LAPD chief Charlie Beck reviews the recruit officer class 6-13 at their… (Los Angeles Times )
The recent resignation of Sheriff Lee Baca presents a much-needed opportunity for meaningful, lasting and long-overdue reform of the Los Angeles County Sheriff's Department. The federal indictments in December of 18 former and current sheriff's deputies are the latest and most dramatic indication of a department in desperate need of change. In charting the road for reform — with the multifaceted aims of transforming a troubling culture, institutionalizing internal structural changes and rebuilding public confidence — much can be learned from the experiences that propelled reform of the Los Angeles Police Department.
For decades, the LAPD was plagued by a culture that tolerated, and at times encouraged, civil rights violations. Every time there was a major incident of misconduct, department and city leaders said the misconduct was the result of just a "few bad apples." A study would be done and there would be proposals for reform. Some would be adopted; most would be ignored. The problem would be deemed solved until the next incident precipitated the same pattern of responses.

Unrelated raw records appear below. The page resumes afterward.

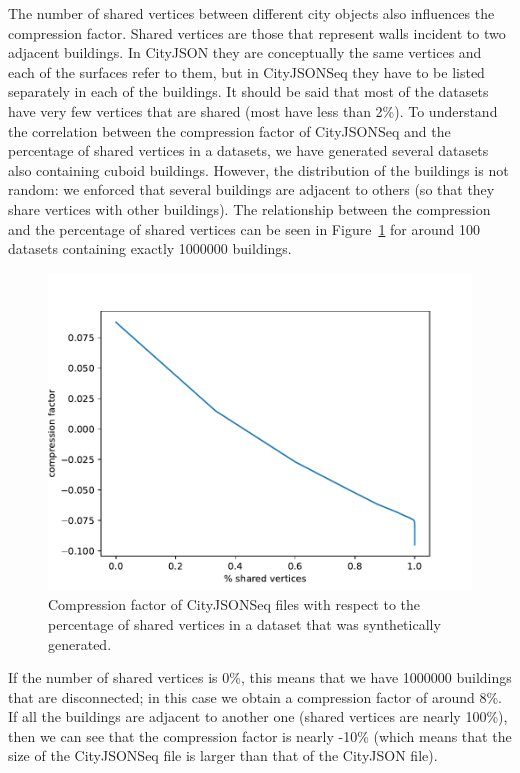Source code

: \documentclass{isprs} %
\begin{document}
The number of shared vertices between different city objects also influences the compression factor. 
Shared vertices are those that represent walls incident to two adjacent buildings.
In CityJSON they are conceptually the same vertices and each of the surfaces refer to them, but in CityJSONSeq they have to be listed separately in each of the buildings.
It should be said that most of the datasets have very few vertices that are shared (most have less than 2\%).
To understand the correlation between the compression factor of CityJSONSeq and the percentage of shared vertices in a datasets, we have generated several datasets also containing cuboid buildings. 
However, the distribution of the buildings is not random: we enforced that several buildings are adjacent to others (so that they share vertices with other buildings).
The relationship between the compression and the percentage of shared vertices can be seen in Figure~\ref{fig:compression_adjacent} for around 100 datasets containing exactly \num{1000000} buildings.
\begin{figure}
  \centering
  \includegraphics[width=\linewidth]{figs/compression_adjacent.pdf}
  \caption{Compression factor of CityJSONSeq files with respect to the percentage of shared vertices in a dataset that was synthetically generated.}%
\label{fig:compression_adjacent}
\end{figure}
If the number of shared vertices is 0\%, this means that we have \num{1000000} buildings that are disconnected; in this case we obtain a compression factor of around 8\%.
If all the buildings are adjacent to another one (shared vertices are nearly 100\%), then we can see that the compression factor is nearly -10\% (which means that the size of the CityJSONSeq file is larger than that of the CityJSON file).
\end{document}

This cycle ended with the Rampart scandal in 2000, which exposed officers in an anti-gang unit who planted evidence on innocent people and lied in court to gain convictions. In the wake of these revelations, the Justice Department informed city officials that it was contemplating suing Los Angeles for a pattern and practice of civil rights violations. The city entered into a consent decree that mandated many changes overseen by a monitor and a federal judge. Mayor James Hahn appointed a police chief from outside the department, William J. Bratton. Real reforms occurred and the LAPD today is a vastly different department.

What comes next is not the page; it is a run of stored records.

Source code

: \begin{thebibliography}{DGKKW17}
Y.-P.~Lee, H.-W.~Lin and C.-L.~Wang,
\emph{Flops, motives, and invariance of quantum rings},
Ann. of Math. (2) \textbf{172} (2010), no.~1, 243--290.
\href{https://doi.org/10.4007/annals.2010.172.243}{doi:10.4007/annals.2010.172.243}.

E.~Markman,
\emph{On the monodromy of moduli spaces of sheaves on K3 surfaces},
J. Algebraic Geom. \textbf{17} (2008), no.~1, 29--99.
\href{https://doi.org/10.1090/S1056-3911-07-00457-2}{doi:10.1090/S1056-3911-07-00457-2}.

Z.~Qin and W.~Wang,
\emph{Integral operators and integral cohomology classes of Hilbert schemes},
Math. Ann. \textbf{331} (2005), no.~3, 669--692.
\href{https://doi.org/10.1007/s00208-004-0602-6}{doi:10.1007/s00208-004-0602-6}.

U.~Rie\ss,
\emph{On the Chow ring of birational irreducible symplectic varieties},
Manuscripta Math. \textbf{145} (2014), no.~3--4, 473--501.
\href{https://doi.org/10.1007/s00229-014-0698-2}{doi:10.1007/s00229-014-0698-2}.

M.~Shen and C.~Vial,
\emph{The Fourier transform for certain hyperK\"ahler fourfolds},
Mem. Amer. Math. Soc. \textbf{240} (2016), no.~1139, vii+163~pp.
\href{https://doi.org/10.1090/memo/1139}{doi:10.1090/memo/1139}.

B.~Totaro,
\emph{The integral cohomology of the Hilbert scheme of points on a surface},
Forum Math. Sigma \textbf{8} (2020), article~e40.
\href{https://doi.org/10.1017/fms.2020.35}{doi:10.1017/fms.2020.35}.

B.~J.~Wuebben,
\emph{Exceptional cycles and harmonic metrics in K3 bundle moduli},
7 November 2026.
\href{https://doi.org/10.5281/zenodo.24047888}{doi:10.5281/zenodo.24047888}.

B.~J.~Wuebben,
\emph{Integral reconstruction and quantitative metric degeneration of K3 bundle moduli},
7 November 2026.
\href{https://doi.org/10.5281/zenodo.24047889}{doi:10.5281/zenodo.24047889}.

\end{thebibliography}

Important lessons can be drawn from this experience. First, civilian oversight is essential. A police or sheriff's department is in many ways a paramilitary organization. Civilian engagement and a transparent vehicle for accountability is critical. That means having department leadership that is held accountable for measures of progress and answerable to voices from the community who are focused on maintaining the highest standards of constitutional policing.
The path to reform at LAPD began with the Christopher Commission, which in the wake of the 1991 Rodney King beating proposed that the Los Angeles Police Commission have authority to manage the department. Voters then approved a City Charter amendment empowering the commission.

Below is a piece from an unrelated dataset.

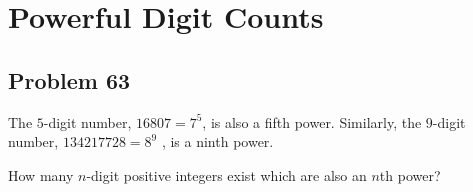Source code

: \chapter{Powerful Digit Counts}
\section{Problem 63}
The $5$-digit number, $16807=7^5$, is also a fifth power. Similarly, the $9$-digit number, $134217728=8^9$ , is a ninth power.

How many $n$-digit positive integers exist which are also an $n$th power?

Unlike the police chief in Los Angeles, the sheriff is elected and directly answerable only to the voters. The county Board of Supervisors sets the sheriff's budget, but it cannot manage the department or mandate full access and authority for any civilian commission. Although these constraints render a civilian oversight board less than perfect, there are still significant benefits to its creation. The supervisors should proceed down this path, even as efforts continue to create by statute the best possible authority for civilian oversight.
It is also important to bring in leadership from outside the sheriff's office. The Christopher Commission, and every major study of the LAPD, found that the central problem was the culture of the department. Studies of the sheriff's office have said the same thing. It is difficult for a person who is a product of that culture and environment to be the one to change it. It is not coincidental that the major changes in the LAPD occurred only after a strong leader from outside the department was appointed as its chief.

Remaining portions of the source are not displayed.